However, many of the low k materials have properties that are incompatible with other materials employed to fabricate semiconductor devices, or are not compatible with the processes employed to fabricate semiconductor devices. For example, adhesion by adjacent layers to a layer formed of a low dielectric constant material is often incomplete, resulting in delamination. In addition, layers formed of low dielectric constant materials are often structurally hindered through erosion by "chemical mechanical polishing (CMP)" processes, as well as adsorption of CMP slurry chemicals. In many cases, the etching process creates microtrenches and rough surfaces in layers formed of materials having a low dielectric constant, which is often inadequate for subsequent photolithography processes. As a result, these materials are problematic for incorporation into damascene processing. In order to solve some of these problems, caps or cap layers typically formed of materials such as SiO ₂ are employed to protect the low dielectric constant material during the CMP process. The cap layer also serves as a hard mask when etching vias and trenches.

  Unfortunately, the formation of the cap layer itself can damage the underlying low-k material. In general, both the low-k material and the cap layer can be formed by a deposition process called chemical vapor deposition or CVD. Conventional thermal CVD processes provide a reactive gas to the substrate surface where a thermally induced chemical reaction occurs to produce the desired film. The high temperatures at which some thermal CVD processes are performed can damage device structures having layers previously formed on the substrate. To solve this problem, methods of depositing metal and dielectric films at relatively low temperatures are often employed. Such a method is referred to as plasma CVD (PECVD) technology and is described in US Pat. No. 5,362,526 entitled “Plasma CVD Process Using TEOS to Deposit Silicon Oxide”. Plasma CVD techniques facilitate the excitation and / or dissociation of reactants or precursor gases by the application of radio frequency (RF) energy to a reaction zone near the substrate surface, thereby creating highly reactive species. Plasma is created. The high reactivity of the dissociated species reduces the energy required for the chemical reaction to occur, and thus reduces the temperature required for such PECVD processes.

  Recently, porous low-k materials have been employed for damascene processing. Space-filled or porous dielectrics have a lower dielectric constant than the same material without a sufficiently dense void. Such porous low dielectric constant materials can be deposited by chemical vapor deposition (CVD) or can be cured by spinning on in a liquid solution and then heating to remove the solvent. . Porous low dielectric constant materials are advantageous in that they have a dielectric constant of 3.0 or less. Examples of such porous low dielectric constant materials include, for example, porous “SiLK®” and porous silicon carbide oxide. Porogen can be included in the porous low dielectric constant material to cause pore formation.

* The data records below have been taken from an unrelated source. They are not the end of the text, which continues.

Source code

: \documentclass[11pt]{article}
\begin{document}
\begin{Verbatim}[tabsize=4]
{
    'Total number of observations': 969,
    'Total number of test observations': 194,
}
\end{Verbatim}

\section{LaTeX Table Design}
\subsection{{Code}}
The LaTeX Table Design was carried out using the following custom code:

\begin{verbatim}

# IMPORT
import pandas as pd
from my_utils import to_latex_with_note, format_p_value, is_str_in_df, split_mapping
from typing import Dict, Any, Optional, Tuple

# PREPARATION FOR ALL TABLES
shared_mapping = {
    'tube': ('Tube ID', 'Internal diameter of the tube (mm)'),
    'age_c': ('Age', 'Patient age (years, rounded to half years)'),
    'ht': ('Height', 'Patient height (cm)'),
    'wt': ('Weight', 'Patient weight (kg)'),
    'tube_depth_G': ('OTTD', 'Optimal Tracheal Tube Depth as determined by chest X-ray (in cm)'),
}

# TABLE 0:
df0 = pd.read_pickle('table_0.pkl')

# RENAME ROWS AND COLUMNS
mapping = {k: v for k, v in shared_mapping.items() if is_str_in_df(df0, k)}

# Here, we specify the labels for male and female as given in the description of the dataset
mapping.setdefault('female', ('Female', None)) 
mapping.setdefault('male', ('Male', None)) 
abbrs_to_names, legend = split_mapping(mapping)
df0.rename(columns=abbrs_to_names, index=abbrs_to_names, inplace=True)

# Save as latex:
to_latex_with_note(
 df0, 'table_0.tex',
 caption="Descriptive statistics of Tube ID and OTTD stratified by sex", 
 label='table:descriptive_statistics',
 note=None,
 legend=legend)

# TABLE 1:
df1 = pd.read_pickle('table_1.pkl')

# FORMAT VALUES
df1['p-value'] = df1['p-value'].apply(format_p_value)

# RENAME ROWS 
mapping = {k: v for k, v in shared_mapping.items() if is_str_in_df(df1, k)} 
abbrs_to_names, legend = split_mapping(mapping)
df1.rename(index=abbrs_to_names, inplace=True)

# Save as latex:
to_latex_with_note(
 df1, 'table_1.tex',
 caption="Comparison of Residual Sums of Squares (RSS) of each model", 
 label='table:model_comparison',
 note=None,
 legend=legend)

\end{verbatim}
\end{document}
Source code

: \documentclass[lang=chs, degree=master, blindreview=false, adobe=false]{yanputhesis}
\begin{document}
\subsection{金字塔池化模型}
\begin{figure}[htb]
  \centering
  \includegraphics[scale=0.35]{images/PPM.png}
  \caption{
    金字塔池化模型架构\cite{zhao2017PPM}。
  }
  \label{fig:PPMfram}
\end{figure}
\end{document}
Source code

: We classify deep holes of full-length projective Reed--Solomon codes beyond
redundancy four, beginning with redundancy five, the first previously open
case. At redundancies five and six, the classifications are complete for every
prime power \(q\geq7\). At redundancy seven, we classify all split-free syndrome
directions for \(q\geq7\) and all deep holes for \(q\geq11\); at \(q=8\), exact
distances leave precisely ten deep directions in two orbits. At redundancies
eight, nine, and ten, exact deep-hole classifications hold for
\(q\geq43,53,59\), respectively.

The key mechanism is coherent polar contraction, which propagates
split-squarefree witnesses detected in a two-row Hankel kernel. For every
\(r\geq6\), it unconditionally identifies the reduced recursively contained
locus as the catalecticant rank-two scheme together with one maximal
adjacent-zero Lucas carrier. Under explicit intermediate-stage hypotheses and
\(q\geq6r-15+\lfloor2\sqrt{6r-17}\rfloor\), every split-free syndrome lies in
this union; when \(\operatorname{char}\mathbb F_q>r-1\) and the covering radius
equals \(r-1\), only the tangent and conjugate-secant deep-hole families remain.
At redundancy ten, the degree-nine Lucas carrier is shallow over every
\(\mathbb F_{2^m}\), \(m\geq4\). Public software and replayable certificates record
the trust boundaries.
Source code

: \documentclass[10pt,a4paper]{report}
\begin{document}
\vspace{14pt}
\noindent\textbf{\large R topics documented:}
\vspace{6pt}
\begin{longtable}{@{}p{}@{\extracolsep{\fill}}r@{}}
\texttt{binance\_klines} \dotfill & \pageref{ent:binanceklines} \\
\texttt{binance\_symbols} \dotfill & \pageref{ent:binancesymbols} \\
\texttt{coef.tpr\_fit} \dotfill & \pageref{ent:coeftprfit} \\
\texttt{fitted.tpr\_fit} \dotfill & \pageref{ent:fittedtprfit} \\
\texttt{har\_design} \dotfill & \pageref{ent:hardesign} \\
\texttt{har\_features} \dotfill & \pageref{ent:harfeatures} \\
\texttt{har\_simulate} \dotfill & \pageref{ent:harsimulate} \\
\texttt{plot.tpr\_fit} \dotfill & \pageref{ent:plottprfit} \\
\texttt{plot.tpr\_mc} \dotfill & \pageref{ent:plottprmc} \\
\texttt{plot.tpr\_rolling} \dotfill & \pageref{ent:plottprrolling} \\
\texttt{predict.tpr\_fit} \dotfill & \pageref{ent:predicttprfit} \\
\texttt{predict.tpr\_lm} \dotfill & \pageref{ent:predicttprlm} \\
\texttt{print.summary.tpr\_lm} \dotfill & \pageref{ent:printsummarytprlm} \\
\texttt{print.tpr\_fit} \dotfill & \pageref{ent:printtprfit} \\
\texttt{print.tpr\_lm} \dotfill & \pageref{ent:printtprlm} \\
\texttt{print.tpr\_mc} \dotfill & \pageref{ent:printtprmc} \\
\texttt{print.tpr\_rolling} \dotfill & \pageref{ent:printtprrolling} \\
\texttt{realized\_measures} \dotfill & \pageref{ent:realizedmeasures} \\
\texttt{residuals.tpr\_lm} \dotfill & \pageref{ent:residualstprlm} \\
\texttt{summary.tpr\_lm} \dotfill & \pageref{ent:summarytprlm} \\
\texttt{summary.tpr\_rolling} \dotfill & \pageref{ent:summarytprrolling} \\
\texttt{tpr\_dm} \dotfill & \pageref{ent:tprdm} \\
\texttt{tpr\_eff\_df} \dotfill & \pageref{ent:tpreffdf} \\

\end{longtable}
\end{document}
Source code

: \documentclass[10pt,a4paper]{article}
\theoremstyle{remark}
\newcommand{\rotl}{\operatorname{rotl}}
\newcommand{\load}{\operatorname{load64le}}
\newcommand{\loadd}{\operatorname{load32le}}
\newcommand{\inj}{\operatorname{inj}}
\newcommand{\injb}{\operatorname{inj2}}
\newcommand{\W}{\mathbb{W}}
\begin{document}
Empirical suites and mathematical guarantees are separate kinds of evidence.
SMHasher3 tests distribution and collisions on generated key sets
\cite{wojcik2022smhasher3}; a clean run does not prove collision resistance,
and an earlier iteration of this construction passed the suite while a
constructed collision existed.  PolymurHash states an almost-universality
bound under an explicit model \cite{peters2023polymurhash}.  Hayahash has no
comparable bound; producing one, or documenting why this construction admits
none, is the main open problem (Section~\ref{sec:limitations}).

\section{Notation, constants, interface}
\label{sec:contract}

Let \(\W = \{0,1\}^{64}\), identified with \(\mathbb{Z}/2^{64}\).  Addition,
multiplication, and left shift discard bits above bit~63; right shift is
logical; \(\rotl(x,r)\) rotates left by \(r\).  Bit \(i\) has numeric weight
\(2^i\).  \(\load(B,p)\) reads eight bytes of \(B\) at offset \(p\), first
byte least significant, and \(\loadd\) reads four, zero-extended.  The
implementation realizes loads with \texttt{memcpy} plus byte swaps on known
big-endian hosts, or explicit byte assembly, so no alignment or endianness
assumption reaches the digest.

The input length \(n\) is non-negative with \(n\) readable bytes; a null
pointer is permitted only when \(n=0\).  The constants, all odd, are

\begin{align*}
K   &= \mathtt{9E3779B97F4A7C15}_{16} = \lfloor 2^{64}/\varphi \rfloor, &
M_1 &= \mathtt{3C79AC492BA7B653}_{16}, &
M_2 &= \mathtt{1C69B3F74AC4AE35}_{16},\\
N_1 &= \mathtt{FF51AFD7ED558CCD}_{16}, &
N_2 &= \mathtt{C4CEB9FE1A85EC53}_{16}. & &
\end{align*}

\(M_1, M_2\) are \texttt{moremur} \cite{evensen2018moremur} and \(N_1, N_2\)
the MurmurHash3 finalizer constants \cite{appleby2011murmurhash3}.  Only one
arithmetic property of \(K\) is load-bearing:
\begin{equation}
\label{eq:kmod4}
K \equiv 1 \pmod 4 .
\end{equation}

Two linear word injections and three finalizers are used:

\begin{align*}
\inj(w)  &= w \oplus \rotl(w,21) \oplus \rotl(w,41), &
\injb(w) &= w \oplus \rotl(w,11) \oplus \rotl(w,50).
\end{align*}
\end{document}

  However, problems arise when utilizing porous dielectrics. The fundamental nature of the desirable porous structure of these materials also makes them fragile and susceptible to damage by the CMP process. Accordingly, it would be desirable to provide a damascene interconnect structure that includes a porous low-k material to reduce the overall dielectric constant of the structure, but is also less vulnerable to mechanical damage from CMP and other processes. Conceivable.

US Pat. No. 5,362,526

  In accordance with the present invention, a method for fabricating a damascene interconnect is provided. The method includes forming a porous dielectric layer on a substrate and providing a porogen material in an upper portion of the porous dielectric layer to define a microporous dielectric sublayer within the dielectric layer. Started by. A cap layer is formed on the microporous dielectric sublayer and a resist pattern is formed on the cap layer to define a first interconnect opening. The cap layer and the dielectric layer are etched through the resist pattern to form a first interconnect opening. The resist pattern is removed and an interconnect is formed by filling the first interconnect opening with a conductive material. The interconnect is planarized to remove excess conductive material.

  According to one aspect of the present invention, at least a portion of the porogen material is removed from the microporous dielectric sublayer.

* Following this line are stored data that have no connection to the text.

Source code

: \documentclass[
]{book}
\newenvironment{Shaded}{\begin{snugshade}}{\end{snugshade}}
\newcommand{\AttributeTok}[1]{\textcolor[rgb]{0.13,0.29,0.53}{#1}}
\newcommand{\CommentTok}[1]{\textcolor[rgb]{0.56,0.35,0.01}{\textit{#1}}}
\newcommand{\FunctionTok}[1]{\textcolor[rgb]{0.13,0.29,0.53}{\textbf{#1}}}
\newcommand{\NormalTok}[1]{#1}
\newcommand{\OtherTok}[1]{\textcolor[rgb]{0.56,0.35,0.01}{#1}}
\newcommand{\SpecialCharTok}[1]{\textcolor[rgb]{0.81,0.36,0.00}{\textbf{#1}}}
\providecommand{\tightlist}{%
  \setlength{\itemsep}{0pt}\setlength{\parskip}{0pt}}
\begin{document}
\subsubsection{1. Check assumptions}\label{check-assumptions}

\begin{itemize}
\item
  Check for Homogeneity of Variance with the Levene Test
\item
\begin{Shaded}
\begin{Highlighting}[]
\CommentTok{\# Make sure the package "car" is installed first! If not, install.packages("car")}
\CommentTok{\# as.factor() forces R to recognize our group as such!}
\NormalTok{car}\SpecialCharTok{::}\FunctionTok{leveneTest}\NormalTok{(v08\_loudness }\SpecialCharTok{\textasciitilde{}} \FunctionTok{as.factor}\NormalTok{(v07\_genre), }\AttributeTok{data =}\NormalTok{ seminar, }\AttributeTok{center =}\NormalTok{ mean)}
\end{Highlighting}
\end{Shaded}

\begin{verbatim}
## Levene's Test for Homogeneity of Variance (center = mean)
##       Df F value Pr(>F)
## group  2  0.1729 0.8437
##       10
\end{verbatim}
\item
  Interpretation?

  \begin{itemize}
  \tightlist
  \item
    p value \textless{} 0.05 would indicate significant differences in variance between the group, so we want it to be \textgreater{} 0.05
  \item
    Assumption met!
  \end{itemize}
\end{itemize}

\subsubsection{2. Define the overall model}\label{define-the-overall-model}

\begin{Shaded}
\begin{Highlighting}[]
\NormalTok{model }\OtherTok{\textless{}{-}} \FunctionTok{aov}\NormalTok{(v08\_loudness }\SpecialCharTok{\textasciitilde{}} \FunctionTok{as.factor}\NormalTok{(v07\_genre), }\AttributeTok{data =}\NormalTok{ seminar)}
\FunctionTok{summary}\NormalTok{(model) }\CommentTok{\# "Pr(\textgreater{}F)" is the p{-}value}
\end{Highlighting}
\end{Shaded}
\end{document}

  According to another aspect of the invention, a portion of the porogen material is removed from the microporous dielectric sublayer by heat treatment.

  According to another aspect of the invention, the first interconnect opening includes a via.

  According to another aspect of the invention, the first interconnect opening includes a via and a trench connected thereto.

  According to another aspect of the invention, the planarization step is performed by CMP.

  According to another aspect of the invention, the porogen material is provided by a process selected from the group consisting of heat treatment, plasma treatment, and spin-on treatment.

  According to another aspect of the invention, the etching is performed by reactive ion etching (RIE).

  According to another aspect of the invention, forming the porous dielectric layer includes heating the porous dielectric layer at an elevated temperature to remove the pyrolytic porogen located therein.

  According to another aspect of the invention, the damascene interconnect is a dual damascene interconnect.

  According to another aspect of the invention, prior to forming the porous dielectric layer, a lower interconnect is formed on the substrate and an etch stop layer is formed on the lower interconnect.

  The methods and structures described herein do not form a complete process for manufacturing a semiconductor device structure. The remainder of the process is known to those skilled in the art, and therefore only the processing steps and structures necessary to understand the present invention are described herein.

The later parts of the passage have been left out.